[Saved entries]
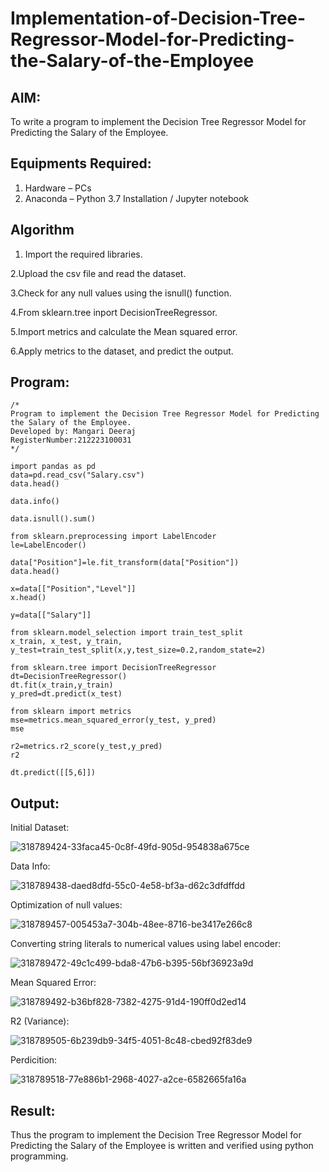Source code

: # Implementation-of-Decision-Tree-Regressor-Model-for-Predicting-the-Salary-of-the-Employee

## AIM:
To write a program to implement the Decision Tree Regressor Model for Predicting the Salary of the Employee.

## Equipments Required:
1. Hardware – PCs
2. Anaconda – Python 3.7 Installation / Jupyter notebook

## Algorithm
1. Import the required libraries.

2.Upload the csv file and read the dataset.

3.Check for any null values using the isnull() function.

4.From sklearn.tree inport DecisionTreeRegressor.

5.Import metrics and calculate the Mean squared error.

6.Apply metrics to the dataset, and predict the output.

## Program:
```
/*
Program to implement the Decision Tree Regressor Model for Predicting the Salary of the Employee.
Developed by: Mangari Deeraj
RegisterNumber:212223100031  
*/
```
```
import pandas as pd
data=pd.read_csv("Salary.csv")
data.head()

data.info()

data.isnull().sum()

from sklearn.preprocessing import LabelEncoder
le=LabelEncoder()

data["Position"]=le.fit_transform(data["Position"])
data.head()

x=data[["Position","Level"]]
x.head()

y=data[["Salary"]]

from sklearn.model_selection import train_test_split
x_train, x_test, y_train, y_test=train_test_split(x,y,test_size=0.2,random_state=2)

from sklearn.tree import DecisionTreeRegressor
dt=DecisionTreeRegressor()
dt.fit(x_train,y_train)
y_pred=dt.predict(x_test)

from sklearn import metrics
mse=metrics.mean_squared_error(y_test, y_pred)
mse

r2=metrics.r2_score(y_test,y_pred)
r2

dt.predict([[5,6]])
```

## Output:
Initial Dataset:

![318789424-33faca45-0c8f-49fd-905d-954838a675ce](https://github.com/user-attachments/assets/a0000721-1b56-4dac-aed8-083551674cf2)

Data Info:

![318789438-daed8dfd-55c0-4e58-bf3a-d62c3dfdffdd](https://github.com/user-attachments/assets/8684366f-3fe8-4ec2-938b-1b0f0d6f01ef)

Optimization of null values:

![318789457-005453a7-304b-48ee-8716-be3417e266c8](https://github.com/user-attachments/assets/363196cf-f076-48ac-8ac8-f1f97ce906b0)

Converting string literals to numerical values using label encoder:

![318789472-49c1c499-bda8-47b6-b395-56bf36923a9d](https://github.com/user-attachments/assets/7a33043a-180e-4322-bb22-32bc1adeffe8)

Mean Squared Error:

![318789492-b36bf828-7382-4275-91d4-190ff0d2ed14](https://github.com/user-attachments/assets/9177fa3d-2ff9-414b-9b51-c9ccef0e0dbf)

R2 (Variance):

![318789505-6b239db9-34f5-4051-8c48-cbed92f83de9](https://github.com/user-attachments/assets/86761ab0-8f00-42de-9007-0e08eacb8bc3)

Perdicition:

![318789518-77e886b1-2968-4027-a2ce-6582665fa16a](https://github.com/user-attachments/assets/bed0a88d-c763-4b05-bffa-27532ac737c7)

## Result:
Thus the program to implement the Decision Tree Regressor Model for Predicting the Salary of the Employee is written and verified using python programming.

TO DO. Retype the records above word for word, from their first line through the line containing "4.From sklearn.tree inport", and leave out every picture.

EXERCISE RESPONSE.
Source code

: # Implementation-of-Decision-Tree-Regressor-Model-for-Predicting-the-Salary-of-the-Employee

## AIM:
To write a program to implement the Decision Tree Regressor Model for Predicting the Salary of the Employee.

## Equipments Required:
1. Hardware – PCs
2. Anaconda – Python 3.7 Installation / Jupyter notebook

## Algorithm
1. Import the required libraries.

2.Upload the csv file and read the dataset.

3.Check for any null values using the isnull() function.

4.From sklearn.tree inport DecisionTreeRegressor.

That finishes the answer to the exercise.